The 20 students are critiquing marijuana legalization campaigns, arguing over how communities should be rebuilt in the wake of the War on Drugs and talking about how lawyers might render legal services to marijuana businesses without running afoul of legal ethics.
One student did a presentation titled “A Lawyer’s Intro to Marijuana Public Relations,” and tackled the legal ethics of advertising expertise in an area that is still prohibited by federal law.
Third-year law student Dilynn Roettker of Jackson said she is researching how the tax code applies to marijuana businesses and disadvantages them.
Berman scheduled the class in the less-than-popular Friday afternoon time slot to cut back on students who aren’t serious about the subject matter. Still, 19 of the 20 enrolled students were sitting through the class on a recent sunny day and discussing racial disparities of marijuana law enforcement, promises of jobs and tax revenue by pot legalization campaigns, and problems with ResponsibleOhio’s proposal when it comes to medical marijuana, home-grow pot and growth facilities.

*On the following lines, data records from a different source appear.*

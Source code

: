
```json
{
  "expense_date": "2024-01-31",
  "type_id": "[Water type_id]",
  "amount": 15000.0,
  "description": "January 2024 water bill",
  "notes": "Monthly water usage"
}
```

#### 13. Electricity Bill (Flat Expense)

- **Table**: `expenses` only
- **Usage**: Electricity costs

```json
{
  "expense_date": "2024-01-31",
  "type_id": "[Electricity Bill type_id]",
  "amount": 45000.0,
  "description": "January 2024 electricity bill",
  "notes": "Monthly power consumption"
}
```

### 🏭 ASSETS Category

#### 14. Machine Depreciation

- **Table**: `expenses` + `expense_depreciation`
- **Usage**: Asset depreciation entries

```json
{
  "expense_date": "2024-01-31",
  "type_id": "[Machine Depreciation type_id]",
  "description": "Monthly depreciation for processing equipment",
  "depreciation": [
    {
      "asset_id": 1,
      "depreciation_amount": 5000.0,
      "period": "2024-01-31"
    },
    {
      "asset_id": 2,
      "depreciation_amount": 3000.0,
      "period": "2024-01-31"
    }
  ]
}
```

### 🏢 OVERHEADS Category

ResponsibleOhio is campaigning to make Ohio the first state in the country to flip from a full-ban to legalizing marijuana for medical and recreational purposes. Colorado, Alaska, Oregon, Washington and Washington, D.C., which all have legalized recreational pot, started first with medical marijuana programs.

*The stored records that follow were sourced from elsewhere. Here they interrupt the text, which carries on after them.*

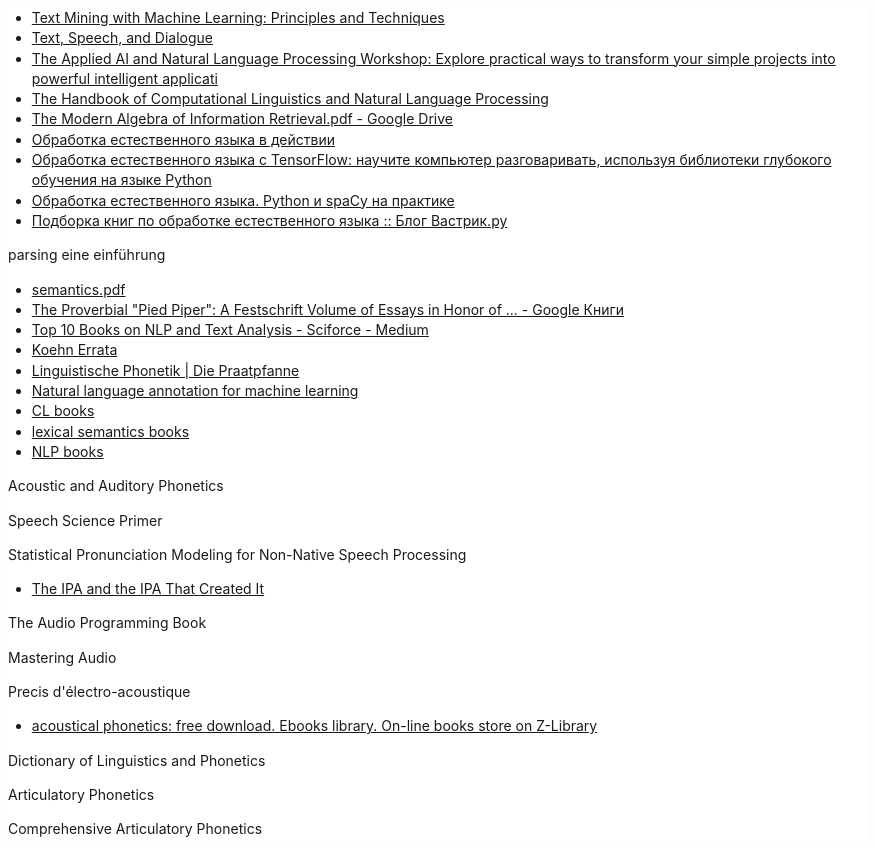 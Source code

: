 * [Text Mining with Machine Learning: Principles and Techniques](https://b-ok.cc/book/5415692/aea825)
* [Text, Speech, and Dialogue](https://link.springer.com/book/10.1007%2F978-3-030-27947-9)
* [The Applied AI and Natural Language Processing Workshop: Explore practical ways to transform your simple projects into powerful intelligent applicati](http://libgen.rs/book/index.php?md5=07C394FFFDE8C57A25ACC57F9B03E7B1)
* [The Handbook of Computational Linguistics and Natural Language Processing](https://libgen.is/book/index.php?md5=2FAFC9D1C1EBBC9283558EB8DE9B8784)
* [The Modern Algebra of Information Retrieval.pdf - Google Drive](https://drive.google.com/file/d/1_oBWWpuHF-hsgIPVf_fAPJUoAwjWOtPE/view?usp=sharing)
* [Обработка естественного языка в действии](http://libgen.rs/book/index.php?md5=6224B4D9D709F0C27ADD5B5F315D76ED)
* [Обработка естественного языка с TensorFlow: научите компьютер разговаривать, используя библиотеки глубокого обучения на языке Python](http://libgen.rs/book/index.php?md5=175FB991B7F19701BC243E1DF8EAB398)
* [Обработка естественного языка. Python и spaCy на практике](http://libgen.rs/book/index.php?md5=AA866868FB29E8406483B9B22220A0DB)
* [Подборка книг по обработке естественного языка :: Блог Вастрик.ру](https://vas3k.ru/blog/359/)

parsing eine einführung
* [semantics.pdf](https://www.cl.cam.ac.uk/teaching/1011/L107/semantics.pdf)
* [The Proverbial "Pied Piper": A Festschrift Volume of Essays in Honor of ... - Google Книги](https://books.google.de/books?id=ct6t4TDce04C&pg=PA111&lpg=PA111&dq=Pavel+Kats+proverbs&source=bl&ots=BDrvM3in_b&sig=ACfU3U2-Dp7ElZoiQ3Yl74i6LgojnxO5PA&hl=ru&sa=X&ved=2ahUKEwih8r_BhNfnAhXJ_qQKHfhcB3AQ6AEwAHoECAkQAQ#v=onepage&q=Pavel%20Kats%20proverbs&f=false)
* [Top 10 Books on NLP and Text Analysis - Sciforce - Medium](https://medium.com/sciforce/top-10-books-on-nlp-and-text-analysis-8393a9fd3f49)
* [Koehn Errata](https://www.statmt.org/book/errata.html)
* [Linguistische Phonetik | Die Praatpfanne](http://praatpfanne.lingphon.net/praat-ressourcen/linguistische-phonetik/)
* [Natural language annotation for machine learning](http://libgen.rs/book/index.php?md5=EED463E75504E3388EBE8FB9F0DAE003)
* [CL books](https://b-ok.cc/s/computational%20linguistics)
* [lexical semantics books](https://b-ok.cc/s/lexical%20semantics)
* [NLP books](https://b-ok.cc/s/natural%20language%20processing)

Acoustic and Auditory Phonetics

Speech Science Primer

Statistical Pronunciation Modeling for Non-Native Speech Processing
* [The IPA and the IPA That Created It](https://youtu.be/00pHrQo-0R4)

The Audio Programming Book

Mastering Audio

Precis d'électro-acoustique
* [acoustical phonetics: free download. Ebooks library. On-line books store on Z-Library](https://b-ok.cc/s/?q=acoustical+phonetics)

Dictionary of Linguistics and Phonetics

Articulatory Phonetics

Comprehensive Articulatory Phonetics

ResponsibleOhio is working to gather 305,591 valid Ohio voter signatures by July 1 to put a constitutional amendment before Ohio voters in November. ResponsibleOhio would carve out 10 grow sites across the state, controlled by investors backing the campaign.
“Which word is worse to call your opponent? Cartel or oligarchy? Let’s have a quick poll, show of hands,” Berman said last Friday. An even split of hands went up for each word and Charles Robol, a third year student from suburban Columbus, said, “They’re both accurate.”
Two architects of ResponsibleOhio, Ian James and Chris Stock, were among guest speakers at Berman’s class this semester.
Berman, who joined OSU faculty in 1997, said he is delighted to see students challenge the assertions of guest speakers, ask probing questions and develop healthy skepticism. He noted that the students in the class tend to be in favor of marijuana reforms.
Berman, who is a nationally known expert on criminal sentencing and marijuana laws, said he doesn’t know if students call the class ‘Weed 101.’
“I often call marijuana ‘pot’ and I’ve been told by the students that shows hold old I am because the proper word is ‘weed,’” said Berman, 46. “And certainly I’ve seen people reference classes like this as the ‘Basics of Weed.’ But I don’t call it that and I think it’s important to understand, especially for law students, how many serious, challenging legal issues that this area has presented.”
Joshowa Yost, of Fairborn, said, “We usually just call it ‘Pot Law.’” Yost said the class has heard from advocates on both sides of the legalization issue and had the chance to drill into the issues. “We’ve heard all the sides of the stories debated and just kind of picked it apart, picked apart the argument to its core elements.”